The UK is scheduled to leave the European Union on October 31, and while Boris Johnson’s rise to prime minister answers one BREXIT unknown, a host of others still remain, leaving Britain’s divorce from the EU far from resolved at this point.

As Prime Minister Johnson enters office, he faces the same challenge that led to Theresa May’s resignation: The divorce deal negotiated between the UK and the European Union has been rejected by parliament multiple times. As the situation currently stands, the House must approve the deal by the October deadline or Britain will suffer a disorderly crash out of Europe.

The promise of Johnson’s premiership, though, is to reopen negotiations with the EU to strike a new and better bargain for the UK; so far, European authorities have rebuffed that idea. But the prime minister appears resolved, and although he indicates he’s not pursuing a “no-deal exit” from Europe, Prime Minister Johnson has said he’s willing to accept that outcome to deliver on the government’s BREXIT obligation. With this backdrop in mind, the London-based consultancy, Oxford Economics, assigns roughly equal probabilities to the three outcomes of “deal,” “no deal,” and extension beyond the October 31 deadline, while assigning only a 5% probability that the UK will back out of the planned EU exit altogether (Figure 1).


“We are going to fulfill the repeated promises of parliament to the people and come out of the EU on October 31, no ifs or buts.”
Boris Johnson — July 23, 2019


Potential impacts and risks

Leaving the EU under any scenario carries some cost for the UK. Even assuming an orderly transition, the Bank of England estimates GDP will be lowered by as much as 1% compared to the economy’s prospects had Britain otherwise elected to stay within the European Union.

However, the consequences of a no-deal exit, or “hard BREXIT,” would almost certainly prove more severe. The erection of trade barriers, disruption of supply chains, and loss of preferential access to both EU and non-EU markets would shock the economy, likely tipping the UK into recession in the near term and putting economic growth on a lower trajectory out into the future. In an analysis this spring, the IMF calculated that British GDP could be 3.5% lower by 2020 in a hard BREXIT scenario (Figure 2). The government’s own forecasting body, the Office for Budget Responsibility, projects a 2% hit to GDP over 12 months under such a scenario.

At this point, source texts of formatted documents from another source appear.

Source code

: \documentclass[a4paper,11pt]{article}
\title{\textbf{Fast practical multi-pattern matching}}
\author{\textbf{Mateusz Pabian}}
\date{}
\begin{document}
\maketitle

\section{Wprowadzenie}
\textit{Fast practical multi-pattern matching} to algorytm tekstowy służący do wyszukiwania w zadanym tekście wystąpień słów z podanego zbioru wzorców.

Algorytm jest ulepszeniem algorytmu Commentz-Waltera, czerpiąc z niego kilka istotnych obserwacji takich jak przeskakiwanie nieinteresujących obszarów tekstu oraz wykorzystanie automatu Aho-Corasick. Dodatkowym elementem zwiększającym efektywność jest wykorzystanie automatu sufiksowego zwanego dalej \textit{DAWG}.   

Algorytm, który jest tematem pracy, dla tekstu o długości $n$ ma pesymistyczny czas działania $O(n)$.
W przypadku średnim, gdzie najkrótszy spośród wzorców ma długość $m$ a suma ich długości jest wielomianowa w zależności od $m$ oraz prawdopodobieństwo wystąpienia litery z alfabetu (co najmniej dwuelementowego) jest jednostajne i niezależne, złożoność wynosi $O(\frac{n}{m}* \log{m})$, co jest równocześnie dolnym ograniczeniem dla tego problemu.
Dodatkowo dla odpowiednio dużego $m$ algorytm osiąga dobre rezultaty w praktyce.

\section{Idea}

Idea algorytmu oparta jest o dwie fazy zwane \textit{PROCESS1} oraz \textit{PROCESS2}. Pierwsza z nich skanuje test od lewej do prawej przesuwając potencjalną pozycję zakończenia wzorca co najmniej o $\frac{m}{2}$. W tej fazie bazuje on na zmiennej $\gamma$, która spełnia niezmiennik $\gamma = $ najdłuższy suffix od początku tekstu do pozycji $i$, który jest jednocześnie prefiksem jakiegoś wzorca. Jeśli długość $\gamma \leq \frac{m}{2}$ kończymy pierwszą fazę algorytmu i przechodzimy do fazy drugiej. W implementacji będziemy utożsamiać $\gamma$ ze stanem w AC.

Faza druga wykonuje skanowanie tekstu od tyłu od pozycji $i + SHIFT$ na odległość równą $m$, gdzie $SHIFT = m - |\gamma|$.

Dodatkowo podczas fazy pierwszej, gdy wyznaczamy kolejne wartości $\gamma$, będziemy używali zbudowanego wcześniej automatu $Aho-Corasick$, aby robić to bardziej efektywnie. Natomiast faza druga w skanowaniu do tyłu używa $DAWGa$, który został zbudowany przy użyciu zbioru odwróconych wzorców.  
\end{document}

Markets are concerned that Prime Minister Johnson’s rise to power increases the risk of a bad breakup with Europe. While that may be true at the margin, we believe that a disorderly exit remains the less likely outcome. Hard BREXIT opposition is strong within parliament, even inside prime minister’s Conservative Party. In addition, the prime minister’s coalition government rules by a thin margin, further putting the his political fortunes on the line. Perhaps in deference to these cross-currents, Prime Minister Johnson has appointed multiple cabinet ministers who either voted to remain in the EU or who have voiced opposition to a no-deal exit. He appears to be signaling good-faith intent at resolving Britain’s exit in an orderly fashion.


Wider implications

Even though a no-deal exit would likely result in lasting damage to the UK economy, we expect a less severe impact beyond British shores. Continental Europe would also experience some pain, particularly in the near term, adding unwelcomed drag to an EU economy that’s already slowing. But a shifting of business activity in the continent’s favor would likely accelerate post-exit, helping offset the economic drag suffered by the region.

On a global scale, we believe the effects would be even more modest. Contrary to some of the more sensational assessments in the popular press, we don’t view a no-deal exit as a severe threat to the global economy. Instead, we continue to see Fed policy, trade war developments, and Chinese stimulus as the primary economic drivers over the near and medium terms.

By this point, the possibility of a disorderly BREXIT should be understood relatively well by financial markets and be partially, although not fully, priced in if such a negative scenario plays out. Our underweight to Non-U.S. Equities was established earlier this year to hedge against an assortment of overseas risks, and while our baseline projection is for an orderly resolution to the UK’s BREXIT drama, we believe we’re appropriately positioned to ride out a less favorable outcome should it come to pass.